Ce ne siamo stati insieme in balcone, il mio papà ed io, con la faccia al sole.
Lui che sonnecchiava un po'. Io che chiudevo gli occhi per non lasciare che quello stesso sole li ferisse.
Il nostro pezzo di natura era lì davanti, anche se non gli prestavamo attenzione. Sapevamo che c'era, lo conosciamo bene, siamo entrambi perfettamente in grado di descriverlo anche ad occhi chiusi.
L'albero di arance, quello di limoni. Il nespolo, il tavolo di marmo grezzo, la salvia, il muretto. Dunque gli olivi, gli ortaggi. La casa di Giancarlo dopo la prateria e tante altre casette arroccate in mezzo agli alberi.

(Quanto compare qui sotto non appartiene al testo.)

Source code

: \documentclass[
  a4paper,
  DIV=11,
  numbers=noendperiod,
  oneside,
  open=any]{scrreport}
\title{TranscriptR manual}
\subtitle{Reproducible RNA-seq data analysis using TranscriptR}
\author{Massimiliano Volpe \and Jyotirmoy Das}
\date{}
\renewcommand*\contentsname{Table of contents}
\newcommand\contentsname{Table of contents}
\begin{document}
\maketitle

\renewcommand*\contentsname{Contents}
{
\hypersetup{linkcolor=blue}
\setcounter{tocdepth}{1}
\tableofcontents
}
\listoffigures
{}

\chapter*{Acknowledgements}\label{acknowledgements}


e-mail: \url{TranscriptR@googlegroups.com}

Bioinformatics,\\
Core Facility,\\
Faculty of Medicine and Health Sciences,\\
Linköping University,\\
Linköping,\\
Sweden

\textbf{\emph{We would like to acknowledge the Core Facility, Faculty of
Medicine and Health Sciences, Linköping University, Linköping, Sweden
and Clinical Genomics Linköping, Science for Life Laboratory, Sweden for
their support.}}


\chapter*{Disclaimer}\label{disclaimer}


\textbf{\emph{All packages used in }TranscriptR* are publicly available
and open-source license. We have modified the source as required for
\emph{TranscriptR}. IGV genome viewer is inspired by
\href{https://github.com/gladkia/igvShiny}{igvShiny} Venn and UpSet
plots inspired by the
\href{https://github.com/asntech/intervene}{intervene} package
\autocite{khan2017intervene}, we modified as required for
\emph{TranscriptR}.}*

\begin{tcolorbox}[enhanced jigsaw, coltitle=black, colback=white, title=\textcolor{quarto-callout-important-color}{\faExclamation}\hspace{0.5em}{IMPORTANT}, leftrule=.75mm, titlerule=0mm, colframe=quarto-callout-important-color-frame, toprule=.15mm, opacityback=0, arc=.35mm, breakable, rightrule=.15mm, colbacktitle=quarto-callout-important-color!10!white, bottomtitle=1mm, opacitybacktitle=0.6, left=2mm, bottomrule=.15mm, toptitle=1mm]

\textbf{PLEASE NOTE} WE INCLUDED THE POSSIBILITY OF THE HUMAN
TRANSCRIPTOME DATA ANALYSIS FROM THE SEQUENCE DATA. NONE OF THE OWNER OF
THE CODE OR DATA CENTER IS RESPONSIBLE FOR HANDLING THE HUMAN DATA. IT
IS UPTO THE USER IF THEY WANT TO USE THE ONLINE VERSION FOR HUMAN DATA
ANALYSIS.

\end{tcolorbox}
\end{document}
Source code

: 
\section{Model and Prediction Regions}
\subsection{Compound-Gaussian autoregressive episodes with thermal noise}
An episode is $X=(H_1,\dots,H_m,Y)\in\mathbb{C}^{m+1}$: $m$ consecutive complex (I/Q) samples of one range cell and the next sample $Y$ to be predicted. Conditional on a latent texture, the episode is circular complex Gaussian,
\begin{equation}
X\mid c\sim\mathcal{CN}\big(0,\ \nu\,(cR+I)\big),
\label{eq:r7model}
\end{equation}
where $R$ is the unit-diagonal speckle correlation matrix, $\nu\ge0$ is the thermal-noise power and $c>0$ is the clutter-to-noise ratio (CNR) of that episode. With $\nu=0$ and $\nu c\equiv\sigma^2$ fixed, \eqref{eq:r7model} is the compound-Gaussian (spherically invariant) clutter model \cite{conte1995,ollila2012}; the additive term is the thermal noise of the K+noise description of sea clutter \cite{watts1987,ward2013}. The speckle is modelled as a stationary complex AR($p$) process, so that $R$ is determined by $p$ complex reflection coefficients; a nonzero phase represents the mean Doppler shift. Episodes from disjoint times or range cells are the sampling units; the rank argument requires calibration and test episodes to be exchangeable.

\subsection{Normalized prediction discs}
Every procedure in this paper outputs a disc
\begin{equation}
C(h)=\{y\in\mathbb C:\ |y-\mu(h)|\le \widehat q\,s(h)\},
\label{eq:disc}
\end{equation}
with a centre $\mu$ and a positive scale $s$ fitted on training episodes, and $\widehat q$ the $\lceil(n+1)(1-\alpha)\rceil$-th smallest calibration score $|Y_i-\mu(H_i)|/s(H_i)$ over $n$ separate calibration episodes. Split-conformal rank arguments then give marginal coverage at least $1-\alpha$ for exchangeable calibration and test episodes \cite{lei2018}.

Non so quanto tempo siamo rimasti lì, avvolti da quel calore e dalla reciproca compagnia.
Un'ora, forse due. Magari invece sono state persino tre e non c'è una sola valida ragione al mondo per voler davvero quantificare quel tempo.
Siamo rimasti quasi sempre in silenzio.
Ed è stato un momento magico, intimo, di condivisione purissima ed essenziale.
C'è bisogno di riempire gli spazi solo con le persone che conosciamo poco. Ma con quelle che sono parte di noi possiamo gustare anche la totale assenza di parole senza sentirci in difetto o in imbarazzo.
Proprio quel silenzio, in realtà, diventa valore aggiunto. Comunicazione più sottile, quasi sottopelle.
Fatta di vibrazioni, di energie, di pensieri differenti che non avvertono l'impellente necessità di essere raccontati. Del resto mio papà ha sempre quella sua vena tragica ed io sempre quella poco paziente.
Allora il silenzio, il sole e la natura sono già tutto quello che ci serve per stare bene insieme.
Due sedie una accanto all'altra, quel delicato dormicchiare, la bellezza di starcene vicini.